Du Bois’s dialogue is intimate, without the sense of dominance that so many land artists have of taking over a place. His sensitivity to site and place is remarkably visionary. 

As a cultural component in an urban area, the sculptures, cast at the Atelier du bronze d’Inverness, in Inverness, Quebec, seem camouflaged, nearly invisible, but they nevertheless add a cultural aspect. In the Saint-Roch district, they exist as forms that reaffirm nature as source and provider. Each sculpture is unique, due to the nature of the lost-wax casting process. The variability of each form brings with it a craft aspect that personalizes the look of each element. Du Bois’s project is an incredibly successful integration of an artist’s vision in a public space, for in an age of coastal flooding and global warming, the sculptures are conceived less as objects than as procreative and interactive elements that enhance our awareness of space and of the immutability and phy­sics of place, all this in an age of new media, screen-bred imagery, and disconnected sensibilities.

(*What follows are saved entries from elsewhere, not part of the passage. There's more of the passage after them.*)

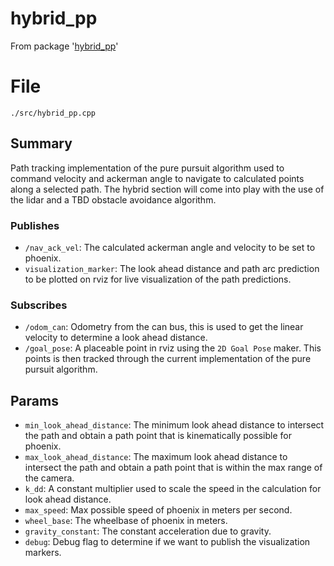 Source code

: # hybrid_pp
From package '[hybrid_pp](https://github.com/ISC-Project-Phoenix/hybrid_pp)'
# File
`./src/hybrid_pp.cpp`


## Summary
 Path tracking implementation of the pure pursuit algorithm used to command velocity and ackerman angle to navigate to calculated points along a selected path. The hybrid section
will come into play with the use of the lidar and a TBD obstacle avoidance algorithm.


### Publishes
- `/nav_ack_vel`:  The calculated ackerman angle and velocity to be set to phoenix.
- `visualization_marker`: The look ahead distance and path arc prediction to be plotted on rviz for live visualization of the path predictions.


### Subscribes
- `/odom_can`: Odometry from the can bus, this is used to get the linear velocity to determine a look ahead distance.
- `/goal_pose`: A placeable point in rviz using the `2D Goal Pose` maker. This points is then tracked through the current implementation of the pure pursuit algorithm.


## Params
- `min_look_ahead_distance`: The minimum look ahead distance to intersect the path and obtain a path point that is kinematically possible for phoenix.
- `max_look_ahead_distance`: The maximum look ahead distance to intersect the path and obtain a path point that is within the max range of the camera.
- `k_dd`: A constant multiplier used to scale the speed in the calculation for look ahead distance.
- `max_speed`:  Max possible speed of phoenix in meters per second.
- `wheel_base`: The wheelbase of phoenix in meters.
- `gravity_constant`: The constant acceleration due to gravity.
- `debug`: Debug flag to determine if we want to publish the visualization markers.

As a project, Les Attracteurs began in 2010 as a proposal to the Ministry of Culture of Quebec and Quebec City’s “Art et design urbain – Saint-Roch technoculture” competition. Over the following five years, the project had considerable input from architects Diana Cardas and Pascal Gobeil, whose expertise contributed to the completion of this work of public art. The team that worked on Les Attracteurs was short-listed for Les Mérites d’architecture de la Ville de Québec award in 2016.

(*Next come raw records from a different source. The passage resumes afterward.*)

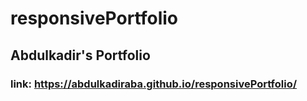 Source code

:# responsivePortfolio 
## Abdulkadir's Portfolio
### link: https://abdulkadiraba.github.io/responsivePortfolio/ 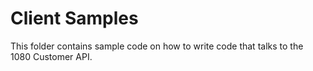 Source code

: # Client Samples
This folder contains sample code on how to write code that talks to the 1080 Customer API.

Du Bois’s dialogue is intimate, without the sense of dominance that so many land artists have of taking over a place. His sensitivity to site and place is remarkably visionary. The sound aspect is effective in its near- invisibility, sound art being one of the most active and vital areas in contemporary art. Lussier’s unique sound collage compositions provide a counterpoint to the physical site and the Les Attracteurs ensemble. This wonderful project, one artist’s response to global realities, was achieved through creative impulse and realized with aesthetic resolve: a new prototype for what public art is and can be!